Manna Soup Kitchen dishes out 69,000 meals in 2014

Durangoans unwrapped gifts, worshipped, sledded, skied, broke bread together and made quick trips to the grocery store for whipped cream Thursday. In other words, it was a typical Christmas Day in Southwest Colorado.

While the majority of worship services in town take place Christmas Eve, a few churches marked the day itself. About 20 people gathered at St. Mark’s Episcopal Church for a quiet Service of Holy Communion led by the Rev. Bob Pope.

“I’ve always liked the Christmas Day service with its silence,” he said. “There’s no child with angel wings, no one carrying in a baby Jesus doll, just quiet worship.”

After readings from Isaiah, the Book of Titus and, of course, the recounting of the story of Jesus’ birth from the book of Luke, Pope spoke about the meaning of the day.

“I always struggled with the idea of an infant, just a baby,” he said. “And then I heard this line in a song lyric: ‘Mary, did you know when you kiss your little baby, you have kissed the face of God?’ And then I understood.”

Faithful churchgoers sometimes disparage those who attend services only on major holidays. Pope’s father was one of them, he said.

“My father hated Christmas Eve services, because they were full of people who only went to church for Christmas and Easter,” he said. “I didn’t remind him that when I was little, he only went on Christmas and Easter. Billy Graham once said it’s better to take a bath once in a while than not at all. Even just going to church for Christmas opens the door for God to enter.”

At Manna Soup Kitchen, festivities were a little lower key than in previous years but nonetheless celebratory. About 300 guests arrived to a room decorated with poinsettias, greenery and giant Christmas tree bulbs.

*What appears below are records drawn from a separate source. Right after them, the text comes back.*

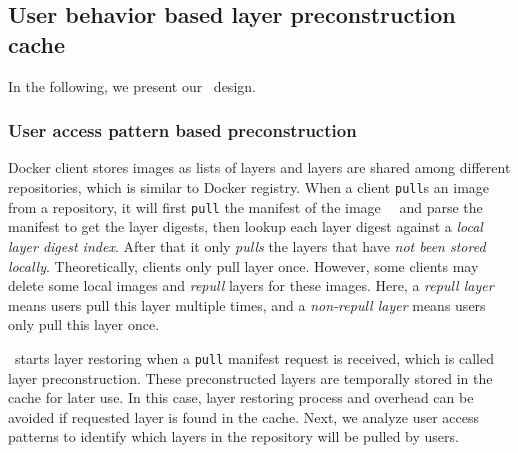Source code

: 
\subsection{User behavior based layer preconstruction cache}
\label{sec:cache-design}

In the following, we present our \sysname~\preconstructcachename design.


\subsubsection{User access pattern based preconstruction}

Docker client stores images as lists of layers and layers are shared among different repositories, which is similar to Docker registry.
When a client \texttt{pull}s an image from a repository, 
it will first \texttt{pull} the manifest of the image~\cite{docker}~\cite{dockerworkload} and 
parse the manifest to get the layer digests,
then lookup each layer digest against a \emph{local layer digest index}.
After that it only \emph{pulls} the layers that have \emph{not been stored locally}.
Theoretically, clients only pull layer once. 
However, some clients may delete some local images and \emph{repull} layers for these images.
Here, a \emph{repull layer} means users pull this layer multiple times,
and a \emph{non-repull layer} means users only pull this layer once.

\preconstructcachename~starts layer restoring when a \texttt{pull} manifest request is received, which is called layer preconstruction.
These preconstructed layers are temporally stored in the cache for later use.
In this case, layer restoring process and overhead can be avoided if requested layer is found in the cache.
Next, we analyze user access patterns to identify which layers in the repository will be pulled by users.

Jessica Tarr came with her family, including her daughter, Alice Flores, 3, and her sister, Cheyanne Tarr, 15.

“The food’s pretty good,” Cheyanne said. “And it’s good to be here with my family.”

Kitchen manager Thomas Bentley designed a menu just like mom used to make: turkey, ham, dressing, mashed and sweet potatoes, cranberries and that universal constant, the green bean casserole.

Kristi Anderson, her husband, Jeremy, and daughter, Risa, spent all day Christmas Eve baking desserts in the new Culinary Kitchen. They made apple and pumpkin pies, gingerbread cake, brownies and decorated tree-shaped sugar cookies.

“And they made it all from scratch,” Bentley said. “The pie crust, the cake, the icing for the cookies.”

Teri Perryman and her children, RJ Parke and Shayna Perryman, were volunteering for the second year. Last year, it was a way to get through the first holiday without her husband and their father, Monty Perryman, who died in October 2013. He was the big holiday person in their family, which made Christmas even more difficult, they said.

“It was better to do something and not just sit around and feel sad,” Parke said. “An idle mind is a dangerous mind. There’s great energy here, and we’re surrounded by smiles.”

Teri Perryman works at Mercury Payment Systems and volunteers at Manna with a group from work during the year.

“They take pretty average stuff and make wonderful meals here,” she said. “The people who have the least seem to appreciate it the most.”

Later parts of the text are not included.